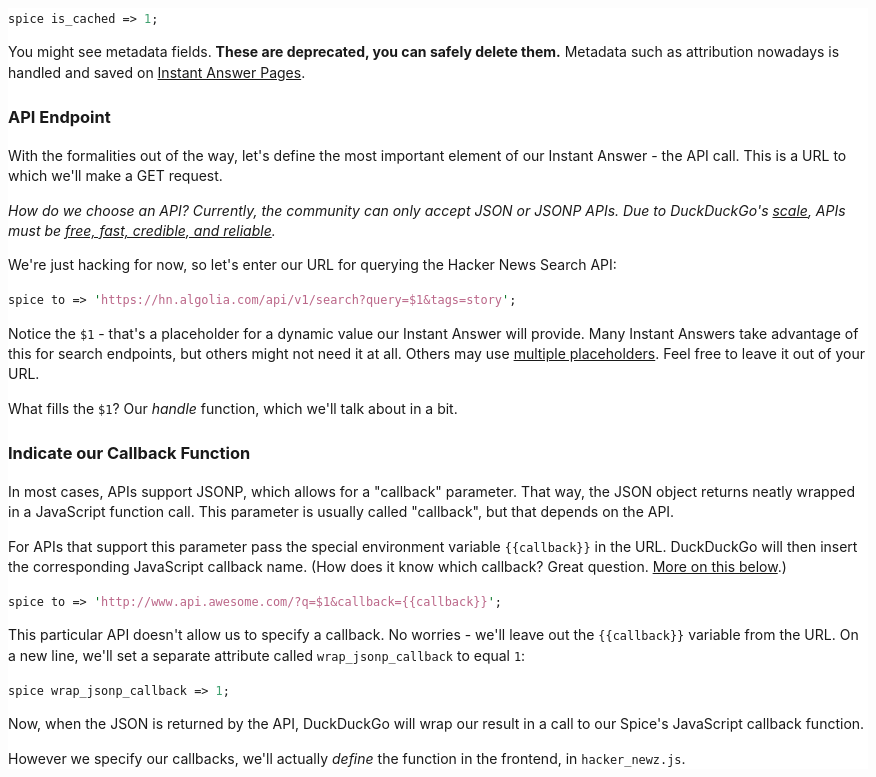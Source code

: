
 ```perl
spice is_cached => 1;
```

You might see metadata fields. **These are deprecated, you can safely delete them.** Metadata such as attribution nowadays is handled and saved on [Instant Answer Pages](https://duck.co/ia).

### API Endpoint

With the formalities out of the way, let's define the most important element of our Instant Answer - the API call. This is a URL to which we'll make a GET request.

*How do we choose an API? Currently, the community can only accept JSON or JSONP APIs. Due to DuckDuckGo's [scale](https://duckduckgo.com/traffic.html), APIs must be [free, fast, credible, and reliable](https://talsraviv.gitbooks.io/duckduckhackdocs/content/duckduckhack/submitting/checklist.html#do-you-plan-to-use-an-external-data-source).*

We're just hacking for now, so let's enter our URL for querying the Hacker News Search API:

```perl
spice to => 'https://hn.algolia.com/api/v1/search?query=$1&tags=story';
```

Notice the `$1` - that's a placeholder for a dynamic value our Instant Answer will provide. Many Instant Answers take advantage of this for search endpoints, but others might not need it at all. Others may use [multiple placeholders](https://talsraviv.gitbooks.io/duckduckhackdocs/content/duckduckhack/backend-reference/api-reference.html#multiple-placeholders-in-api-url). Feel free to leave it out of your URL.

What fills the `$1`? Our *handle* function, which we'll talk about in a bit.

### Indicate our Callback Function

In most cases, APIs support JSONP, which allows for a "callback" parameter. That way, the JSON object returns neatly wrapped in a JavaScript function call. This parameter is usually called "callback", but that depends on the API.

For APIs that support this parameter pass the special environment variable `{{callback}}` in the URL. DuckDuckGo will then insert the corresponding JavaScript callback name. (How does it know which callback? Great question. [More on this below](#define-the-callback).)

```perl
spice to => 'http://www.api.awesome.com/?q=$1&callback={{callback}}';
```

This particular API doesn't allow us to specify a callback. No worries - we'll leave out the `{{callback}}` variable from the URL. On a new line, we'll set a separate attribute called  `wrap_jsonp_callback` to equal `1`:

```perl
spice wrap_jsonp_callback => 1;
```

Now, when the JSON is returned by the API, DuckDuckGo will wrap our result in a call to our Spice's JavaScript callback function. 

However we specify our callbacks, we'll actually *define* the function in the frontend, in `hacker_newz.js`.
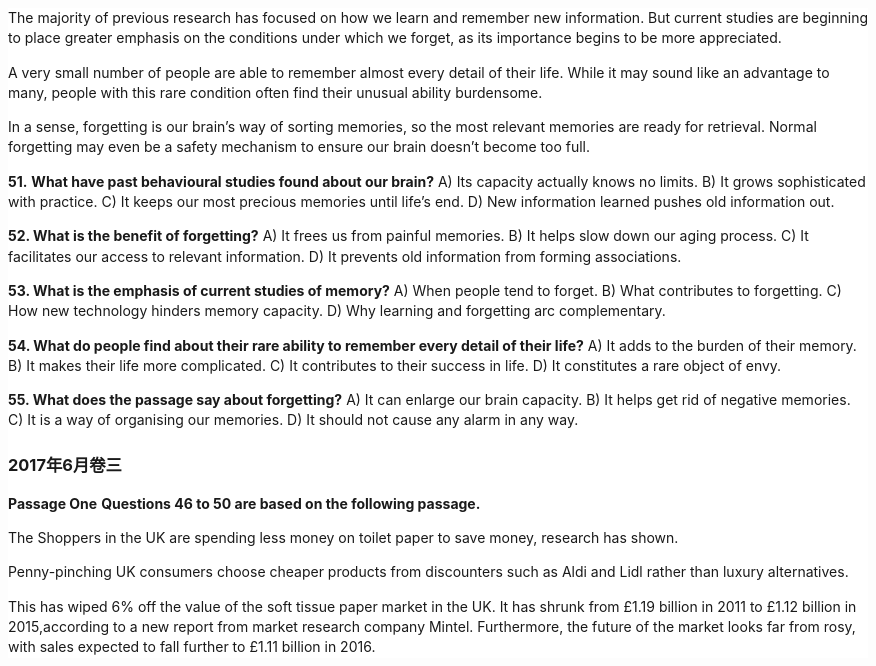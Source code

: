The majority of previous research has focused on how we learn and remember new information. But current studies are beginning to place greater emphasis on the conditions under which we forget, as its importance begins to be more appreciated.

A very small number of people are able to remember almost every detail of their life. While it may sound like an advantage to many, people with this rare condition often find their unusual ability burdensome.

In a sense, forgetting is our brain’s way of sorting memories, so the most relevant memories are ready for retrieval. Normal forgetting may even be a safety mechanism to ensure our brain doesn’t become too full.

**51.** **What have past behavioural studies found about our brain?**
A) Its capacity actually knows no limits.
B) It grows sophisticated with practice.
C) It keeps our most precious memories until life’s end.
D) New information learned pushes old information out. 

**52. What is the benefit of forgetting?**
A) It frees us from painful memories.
B) It helps slow down our aging process.
C) It facilitates our access to relevant information.
D) It prevents old information from forming associations.

**53. What is the emphasis of current studies of memory?**
A) When people tend to forget.
B) What contributes to forgetting.
C) How new technology hinders memory capacity.
D) Why learning and forgetting arc complementary.

**54. What do people find about their rare ability to remember every detail of their life?**
A) It adds to the burden of their memory.
B) It makes their life more complicated.
C) It contributes to their success in life.
D) It constitutes a rare object of envy.

**55. What does the passage say about forgetting?**
A) It can enlarge our brain capacity.
B) It helps get rid of negative memories.
C) It is a way of organising our memories.
D) It should not cause any alarm in any way.



### 2017年6月卷三

**Passage One**
**Questions 46 to 50 are based on the following passage.**

The Shoppers in the UK are spending less money on toilet paper to save money, research has shown.

Penny-pinching UK consumers choose cheaper products from discounters such as Aldi and Lidl rather than luxury alternatives.

This has wiped 6% off the value of the soft tissue paper market in the UK. It has shrunk from £1.19 billion in 2011 to £1.12 billion in 2015,according to a new report from market research company Mintel. Furthermore, the future of the market looks far from rosy, with sales expected to fall further to £1.11 billion in 2016.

::::

Among the entries, copy every line containing the word "talsraviv".

[OUTPUT FOR THIS EXERCISE]
*How do we choose an API? Currently, the community can only accept JSON or JSONP APIs. Due to DuckDuckGo's [scale](https://duckduckgo.com/traffic.html), APIs must be [free, fast, credible, and reliable](https://talsraviv.gitbooks.io/duckduckhackdocs/content/duckduckhack/submitting/checklist.html#do-you-plan-to-use-an-external-data-source).*
Notice the `$1` - that's a placeholder for a dynamic value our Instant Answer will provide. Many Instant Answers take advantage of this for search endpoints, but others might not need it at all. Others may use [multiple placeholders](https://talsraviv.gitbooks.io/duckduckhackdocs/content/duckduckhack/backend-reference/api-reference.html#multiple-placeholders-in-api-url). Feel free to leave it out of your URL.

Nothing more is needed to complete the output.